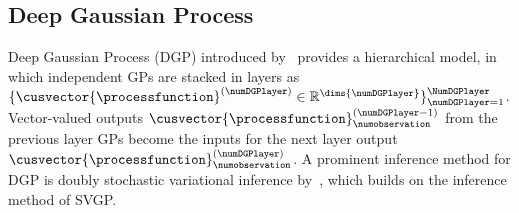\subsection{Deep Gaussian Process}\label{sec:DGP}
Deep Gaussian Process (DGP) introduced by~\cite{damianou2013deep} provides a hierarchical model, in which independent GPs are stacked in layers as $\{\cusvector{\processfunction}^{(\numDGPlayer)}\in\mathbb{R}^{\dims{\numDGPlayer}}\}^{\NumDGPlayer}_{\numDGPlayer=1}$. Vector-valued outputs $\cusvector{\processfunction}_{\numobservation}^{(\numDGPlayer-1)}$ from the previous layer GPs become the inputs for the next layer output $\cusvector{\processfunction}_{\numobservation}^{(\numDGPlayer)}$.
A prominent inference method for DGP is doubly stochastic variational inference by~\cite{salimbeni2017doubly}, which builds on the inference method of SVGP.

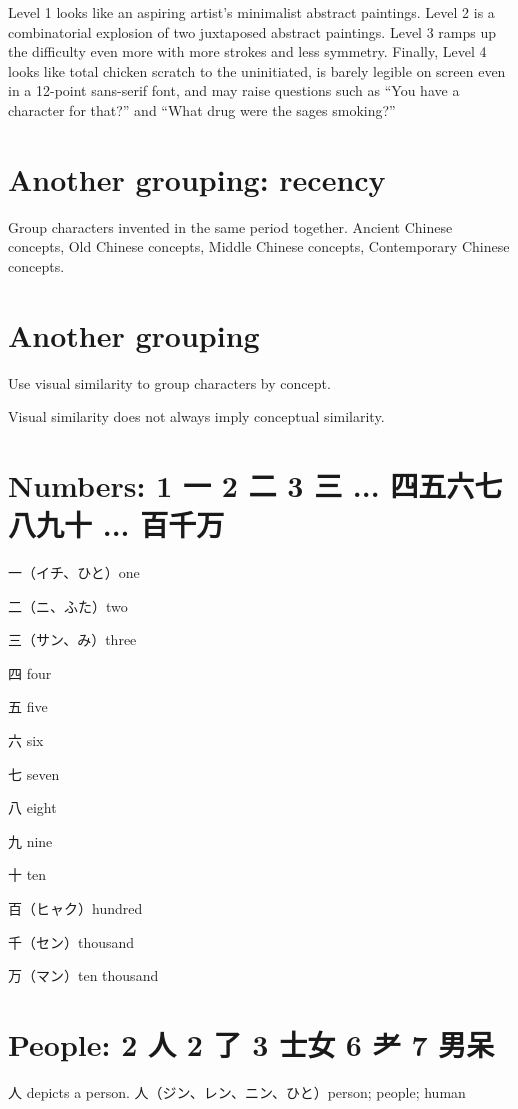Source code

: Level 1 looks like
an aspiring artist's minimalist abstract paintings.
Level 2 is a combinatorial explosion
of two juxtaposed abstract paintings.
Level 3 ramps up the difficulty even more with more strokes and less symmetry.
Finally, Level 4 looks like total chicken scratch to the uninitiated,
is barely legible on screen even in a 12-point sans-serif font,
and may raise questions such as
``You have a character for that?''
and
``What drug were the sages smoking?''

\section{Another grouping: recency}

Group characters invented in the same period together.
Ancient Chinese concepts,
Old Chinese concepts,
Middle Chinese concepts,
Contemporary Chinese concepts.

\section{Another grouping}

Use visual similarity to group characters by concept.

Visual similarity does not always imply conceptual similarity.

\section{Numbers: 1 一 2 二 3 三 ... 四五六七八九十 ... 百千万}

一（イチ、ひと）one

二（ニ、ふた）two

三（サン、み）three

四 four

五 five

六 six

七 seven

八 eight

九 nine

十 ten

百（ヒャク）hundred

千（セン）thousand

万（マン）ten thousand

\section{People: 2 人 2 了 3 士女 6 耂 7 男呆}

人 depicts a person.
人（ジン、レン、ニン、ひと）person; people; human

(What you should do) Look over the entries above. Copy every line that contains the word "Chinese".

(Task result)
Ancient Chinese concepts,
Old Chinese concepts,
Middle Chinese concepts,
Contemporary Chinese concepts.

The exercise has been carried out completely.